Der Tagesspiegel : Der gespielte Crash

Abschreckung brutal: Mit inszenierten Verkehrsunfällen vor Discotheken sollen Jugendliche vor Alkohol am Steuer gewarnt werden

Roland Wildberg

Wildau. Es ist genau 23.30 Uhr, als die zwei Wagen direkt vor den Augen der Warteschlange vor der Disco ineinander rasen, sich verkeilen, ihre Insassen zerquetschen. Die Menge kreischt auf, Menschen rennen auf die Unfallstelle zu – keine Sanitäter, sondern Kameraleute, die Nahaufnahmen von den blutüberströmten Opfern machen, ihnen aus nächster Nähe grell ins Gesicht leuchten. Skandal – oder? „Ach, ist doch nur Show“, merken da die herbeigelaufenen Jugendlichen, derentwegen das ganze Theater inszeniert worden ist.
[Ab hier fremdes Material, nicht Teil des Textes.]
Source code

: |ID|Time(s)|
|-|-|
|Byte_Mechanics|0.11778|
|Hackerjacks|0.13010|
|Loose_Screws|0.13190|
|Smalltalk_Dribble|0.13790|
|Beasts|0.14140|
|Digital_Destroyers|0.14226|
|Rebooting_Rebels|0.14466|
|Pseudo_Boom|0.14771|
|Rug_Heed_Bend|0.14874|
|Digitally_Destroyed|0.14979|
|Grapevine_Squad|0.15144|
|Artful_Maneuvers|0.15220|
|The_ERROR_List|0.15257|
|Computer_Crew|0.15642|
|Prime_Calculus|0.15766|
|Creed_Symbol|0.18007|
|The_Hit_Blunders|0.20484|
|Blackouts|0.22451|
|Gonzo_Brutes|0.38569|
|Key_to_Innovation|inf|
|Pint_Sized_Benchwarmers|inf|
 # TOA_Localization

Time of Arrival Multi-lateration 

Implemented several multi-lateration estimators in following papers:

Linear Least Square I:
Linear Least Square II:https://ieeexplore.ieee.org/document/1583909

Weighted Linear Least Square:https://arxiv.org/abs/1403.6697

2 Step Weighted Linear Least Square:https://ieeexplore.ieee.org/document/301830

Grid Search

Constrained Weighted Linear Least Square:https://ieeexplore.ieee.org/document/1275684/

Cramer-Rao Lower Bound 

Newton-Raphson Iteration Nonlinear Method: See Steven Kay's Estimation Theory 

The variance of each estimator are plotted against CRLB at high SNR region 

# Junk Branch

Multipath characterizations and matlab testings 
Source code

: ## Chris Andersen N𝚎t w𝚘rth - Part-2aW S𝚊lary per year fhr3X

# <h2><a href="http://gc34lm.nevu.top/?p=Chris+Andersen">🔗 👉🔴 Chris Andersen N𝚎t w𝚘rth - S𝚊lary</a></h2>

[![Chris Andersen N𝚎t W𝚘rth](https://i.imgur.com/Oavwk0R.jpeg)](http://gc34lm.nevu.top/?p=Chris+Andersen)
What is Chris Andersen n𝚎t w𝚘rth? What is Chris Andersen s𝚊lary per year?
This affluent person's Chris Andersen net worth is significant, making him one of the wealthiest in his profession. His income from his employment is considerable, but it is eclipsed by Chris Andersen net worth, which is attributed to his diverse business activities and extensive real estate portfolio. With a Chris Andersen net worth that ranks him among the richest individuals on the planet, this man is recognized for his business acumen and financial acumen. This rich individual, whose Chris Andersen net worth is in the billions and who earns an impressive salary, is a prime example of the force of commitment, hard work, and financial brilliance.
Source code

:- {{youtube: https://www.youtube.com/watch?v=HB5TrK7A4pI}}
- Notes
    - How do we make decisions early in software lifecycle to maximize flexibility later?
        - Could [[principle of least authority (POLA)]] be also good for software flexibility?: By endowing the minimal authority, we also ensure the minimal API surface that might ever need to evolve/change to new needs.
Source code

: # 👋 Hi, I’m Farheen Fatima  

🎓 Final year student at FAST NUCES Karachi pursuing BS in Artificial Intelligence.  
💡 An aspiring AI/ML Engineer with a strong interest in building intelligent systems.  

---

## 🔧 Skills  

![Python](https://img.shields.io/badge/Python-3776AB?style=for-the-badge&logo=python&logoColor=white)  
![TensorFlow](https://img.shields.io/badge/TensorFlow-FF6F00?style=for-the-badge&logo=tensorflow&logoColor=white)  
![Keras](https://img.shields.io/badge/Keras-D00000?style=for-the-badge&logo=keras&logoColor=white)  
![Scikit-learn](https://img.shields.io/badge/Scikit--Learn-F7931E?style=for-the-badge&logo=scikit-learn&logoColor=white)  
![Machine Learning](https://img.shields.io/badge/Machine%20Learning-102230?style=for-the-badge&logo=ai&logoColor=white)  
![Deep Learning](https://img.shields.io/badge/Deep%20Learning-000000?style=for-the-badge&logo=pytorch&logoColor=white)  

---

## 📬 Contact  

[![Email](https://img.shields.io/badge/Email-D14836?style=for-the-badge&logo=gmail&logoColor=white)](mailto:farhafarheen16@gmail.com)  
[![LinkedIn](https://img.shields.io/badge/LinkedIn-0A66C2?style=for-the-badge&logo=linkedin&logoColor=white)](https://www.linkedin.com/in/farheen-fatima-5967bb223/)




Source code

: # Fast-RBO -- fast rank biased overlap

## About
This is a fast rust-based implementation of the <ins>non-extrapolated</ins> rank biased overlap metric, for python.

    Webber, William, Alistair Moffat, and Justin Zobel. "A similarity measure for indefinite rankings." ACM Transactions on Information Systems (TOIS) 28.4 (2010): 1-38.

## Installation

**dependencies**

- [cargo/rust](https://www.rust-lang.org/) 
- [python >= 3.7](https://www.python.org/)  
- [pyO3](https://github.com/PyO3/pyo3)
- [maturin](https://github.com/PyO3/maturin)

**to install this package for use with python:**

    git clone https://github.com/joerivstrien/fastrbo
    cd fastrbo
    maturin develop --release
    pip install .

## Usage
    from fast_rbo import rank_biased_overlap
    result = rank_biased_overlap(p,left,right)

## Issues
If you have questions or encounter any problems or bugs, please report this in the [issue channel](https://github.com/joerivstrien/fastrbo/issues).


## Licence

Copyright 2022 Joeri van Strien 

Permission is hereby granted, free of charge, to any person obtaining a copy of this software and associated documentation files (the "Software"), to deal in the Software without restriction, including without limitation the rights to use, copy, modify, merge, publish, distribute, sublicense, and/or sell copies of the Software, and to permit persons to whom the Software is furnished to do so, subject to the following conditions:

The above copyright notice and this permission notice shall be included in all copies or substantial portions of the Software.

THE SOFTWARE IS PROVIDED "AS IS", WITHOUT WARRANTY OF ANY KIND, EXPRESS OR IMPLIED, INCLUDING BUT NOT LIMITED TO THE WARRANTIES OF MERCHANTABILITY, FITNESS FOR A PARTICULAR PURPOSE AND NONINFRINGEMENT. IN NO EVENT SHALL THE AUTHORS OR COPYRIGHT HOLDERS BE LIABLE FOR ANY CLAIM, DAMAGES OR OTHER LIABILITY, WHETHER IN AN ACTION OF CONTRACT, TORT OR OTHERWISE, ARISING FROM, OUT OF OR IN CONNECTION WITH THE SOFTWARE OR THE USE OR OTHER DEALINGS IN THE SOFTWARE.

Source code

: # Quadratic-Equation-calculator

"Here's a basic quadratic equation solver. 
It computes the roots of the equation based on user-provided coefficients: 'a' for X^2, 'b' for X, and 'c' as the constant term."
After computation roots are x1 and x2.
Die Bühne für das Drama „Discounfall“ gibt der nasse Asphalt vor der Mega-Discothek „The New World“ am A10-Center bei Wildau, Produzent ist sozusagen das Potsdamer Innenministerium, das die Aktion sponsorte, der Autor des Zweiakters ist Günter David vom Humanistischen Verband Ostbrandenburg. „Wir wollen den Jugendlichen drastisch vor Augen führen, wozu Alkohol und Enthemmung am Steuer führen können“, sagt David. Ein halbes Jahr lang wurde der „Unfall“ geplant. Die Polizei sollte absperren und Feuerwehr die Rettung der geschminkten Opfer – Freiwillige des DRK – einleiten. Das war der erste Akt. Gegen 23.30 Uhr stünden erfahrungsgemäß die meisten Wartenden vor dem Eingang der Diskotheken, sagt David. Der Crash soll so realistisch ablaufen, dass die Zuschauer glauben, Zeugen eines echten Unfalls zu werden. Anschließend – im zweiten Akt – will David mit seinen Helfern Flyer verteilen: Darauf der lakonische Satz „…gerade noch Partyqueen – 20 Jahre, Alkohol, Tod“, illustriert von Unfallautos.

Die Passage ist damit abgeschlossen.